In providing legal advice and support to DFID, despite $4 billion investment facility designed to accelerate the availability of funds for health programs in 70 of the world’s poorest countries, would you say the countries involved are better for it?
Absolutely. International Finance Facility for Immunisation (IFFIm) is a role model for socially responsible investing in global development. It was founded on the idea that private investors and government donors can work together to have a greater, more immediate impact on global health.
To date, IFFIm has provided over 20% of Gavi’s, (the Vaccine Alliance, an organisation that improves access to vaccines for the world’s most vulnerable children) programme funding, disbursing approximately US$ 2.6 billion to support Gavi’s life-saving vaccination programmes. Thanks to Gavi’s work in the past two decades, staggering progress has been made. Child mortality is at its lowest, and today’s generation is set to be the healthiest yet. Since its inception, Gavi has protected a whole generation of children, 760 million of them, and saved over 13 million lives from potentially fatal infectious diseases.
That said, my greatest joy would be to see these recipient countries themselves comfortable, self-generate and ensure that the enabling environment is created to ensure that they themselves can adequately and sustainably prioritise diseases unique to their jurisdiction, strategically invest in the research and development required for the eradication of these diseases and have enough left over to collaboratively join the fight against other global health goals in other countries.
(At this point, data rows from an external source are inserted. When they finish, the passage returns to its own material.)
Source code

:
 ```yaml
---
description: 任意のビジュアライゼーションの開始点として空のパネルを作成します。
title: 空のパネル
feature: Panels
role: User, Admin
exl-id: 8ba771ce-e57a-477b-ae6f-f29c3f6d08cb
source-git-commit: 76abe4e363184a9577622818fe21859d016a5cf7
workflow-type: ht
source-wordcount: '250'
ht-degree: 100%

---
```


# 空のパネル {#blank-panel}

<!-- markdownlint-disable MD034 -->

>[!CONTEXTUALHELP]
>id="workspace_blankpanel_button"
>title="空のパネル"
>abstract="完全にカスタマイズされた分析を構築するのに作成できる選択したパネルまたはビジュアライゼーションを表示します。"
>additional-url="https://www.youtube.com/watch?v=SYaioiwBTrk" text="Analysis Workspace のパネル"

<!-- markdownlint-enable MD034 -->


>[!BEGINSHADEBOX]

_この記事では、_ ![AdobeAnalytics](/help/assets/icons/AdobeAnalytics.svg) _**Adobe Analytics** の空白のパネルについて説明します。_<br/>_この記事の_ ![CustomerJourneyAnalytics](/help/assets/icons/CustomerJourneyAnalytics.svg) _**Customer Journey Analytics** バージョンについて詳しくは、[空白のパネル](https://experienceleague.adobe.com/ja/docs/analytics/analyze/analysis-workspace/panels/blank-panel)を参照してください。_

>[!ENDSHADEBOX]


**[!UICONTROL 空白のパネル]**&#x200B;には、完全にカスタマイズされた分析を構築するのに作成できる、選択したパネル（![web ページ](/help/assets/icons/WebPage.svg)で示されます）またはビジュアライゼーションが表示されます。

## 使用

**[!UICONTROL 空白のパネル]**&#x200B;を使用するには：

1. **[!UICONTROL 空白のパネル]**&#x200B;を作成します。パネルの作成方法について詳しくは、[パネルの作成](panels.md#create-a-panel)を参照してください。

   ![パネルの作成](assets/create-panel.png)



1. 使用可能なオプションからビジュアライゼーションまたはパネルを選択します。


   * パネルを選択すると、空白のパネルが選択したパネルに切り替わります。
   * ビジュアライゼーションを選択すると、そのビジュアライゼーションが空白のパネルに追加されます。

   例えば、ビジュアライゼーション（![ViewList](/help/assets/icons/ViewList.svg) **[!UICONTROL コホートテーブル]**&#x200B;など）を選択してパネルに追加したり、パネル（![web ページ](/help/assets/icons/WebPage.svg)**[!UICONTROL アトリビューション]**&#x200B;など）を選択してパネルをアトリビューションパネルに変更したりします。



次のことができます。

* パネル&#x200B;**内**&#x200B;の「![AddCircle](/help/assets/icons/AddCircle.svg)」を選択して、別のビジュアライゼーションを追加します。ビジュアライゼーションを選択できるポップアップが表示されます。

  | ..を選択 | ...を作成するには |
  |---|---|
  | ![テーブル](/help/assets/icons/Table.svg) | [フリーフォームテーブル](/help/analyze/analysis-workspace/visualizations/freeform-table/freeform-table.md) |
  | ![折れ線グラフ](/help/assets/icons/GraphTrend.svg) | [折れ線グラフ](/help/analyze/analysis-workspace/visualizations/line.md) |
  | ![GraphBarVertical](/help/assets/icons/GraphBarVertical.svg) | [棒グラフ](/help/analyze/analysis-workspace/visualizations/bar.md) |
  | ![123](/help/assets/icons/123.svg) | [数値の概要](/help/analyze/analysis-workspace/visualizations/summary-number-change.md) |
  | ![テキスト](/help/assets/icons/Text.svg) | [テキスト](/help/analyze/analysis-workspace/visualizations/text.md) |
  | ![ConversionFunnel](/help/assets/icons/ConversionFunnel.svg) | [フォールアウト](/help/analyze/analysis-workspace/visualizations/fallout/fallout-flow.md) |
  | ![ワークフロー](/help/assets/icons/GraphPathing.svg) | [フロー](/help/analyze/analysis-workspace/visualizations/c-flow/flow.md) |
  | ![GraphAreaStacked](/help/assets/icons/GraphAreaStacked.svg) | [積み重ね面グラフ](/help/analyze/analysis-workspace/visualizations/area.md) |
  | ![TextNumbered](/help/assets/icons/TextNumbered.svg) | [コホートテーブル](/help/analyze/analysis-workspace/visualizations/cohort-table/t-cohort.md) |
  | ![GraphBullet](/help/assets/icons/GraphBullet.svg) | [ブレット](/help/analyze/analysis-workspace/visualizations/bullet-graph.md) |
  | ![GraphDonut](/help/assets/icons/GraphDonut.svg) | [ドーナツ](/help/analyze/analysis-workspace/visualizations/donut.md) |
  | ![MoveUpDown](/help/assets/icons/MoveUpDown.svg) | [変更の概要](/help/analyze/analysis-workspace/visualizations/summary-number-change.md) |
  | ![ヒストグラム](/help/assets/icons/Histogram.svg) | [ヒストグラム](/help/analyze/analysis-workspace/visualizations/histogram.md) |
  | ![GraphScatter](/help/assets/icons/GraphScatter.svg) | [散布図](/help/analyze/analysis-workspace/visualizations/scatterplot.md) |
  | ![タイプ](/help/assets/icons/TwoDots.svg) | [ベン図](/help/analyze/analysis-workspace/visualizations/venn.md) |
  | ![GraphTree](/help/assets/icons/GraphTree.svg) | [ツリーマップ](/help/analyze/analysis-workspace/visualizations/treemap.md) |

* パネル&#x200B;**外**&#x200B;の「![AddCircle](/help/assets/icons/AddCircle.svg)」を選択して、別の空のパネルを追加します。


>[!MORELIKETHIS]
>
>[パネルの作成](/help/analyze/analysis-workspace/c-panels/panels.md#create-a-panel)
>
Sustainability of poverty alleviation programs intended for developing countries
I am a firm believer in collaborative work between the donors and the recipients. You can’t give what you don’t have, so it is critically important that before any programmes are instituted, a clear assessment and understanding of what exists on ground is ascertained before a launch into action using tools such as a NEEDS assessment. Presumption has been the bane of many white elephant projects. A lot of times, the intention behind these initiatives are good however, the modus operandi is faulty.
It is far more sustainable to introduce initiatives that first of all are required and then empower and are self-sustaining even with commercial viability as we have seen that in developing countries such as ours, a thriving private sector would go a long way in poverty alleviation. Current statistics put private sector contribution in Nigeria to the GDP at 90 percent. It becomes pretty clear which model is more sustainable. By all means create an enabling environment which can involve funding.
Between working for the upstream, downstream and midstream sectors of the oil and gas industry, which is your most preferred and why?
I think merely by virtue of the level of regulation and due process in the upstream sector in this clime, I am fascinated by the compliance and governance standards set in the industry. It will be interesting to observe its growth and necessary pivot.
What day in your life is it that you can never forget and why?
Easy, the day my daughter made me a mother will forever be indelibly etched in my memory! The miracle of life is one of my tops.
Balancing work and family
The support on the home front is critical and my husband is a great cheerleader. Effective delegation is then necessary as there is no such thing as the perfect balance by one human being. It is important to build good support systems whether with family or paid outsourced assistance and then finally being absolutely intentional and focused with the time that you have outside of work. Find ways to ensure that the time spent is memorable and meaningful; this is where I find even the simplest experiences outweighing just the superficial and materialistic. There is no such thing as perfection. We are all just trying to do the best we can with what we have.
Final words
Carpe Diem! Seize the day. Be intentional!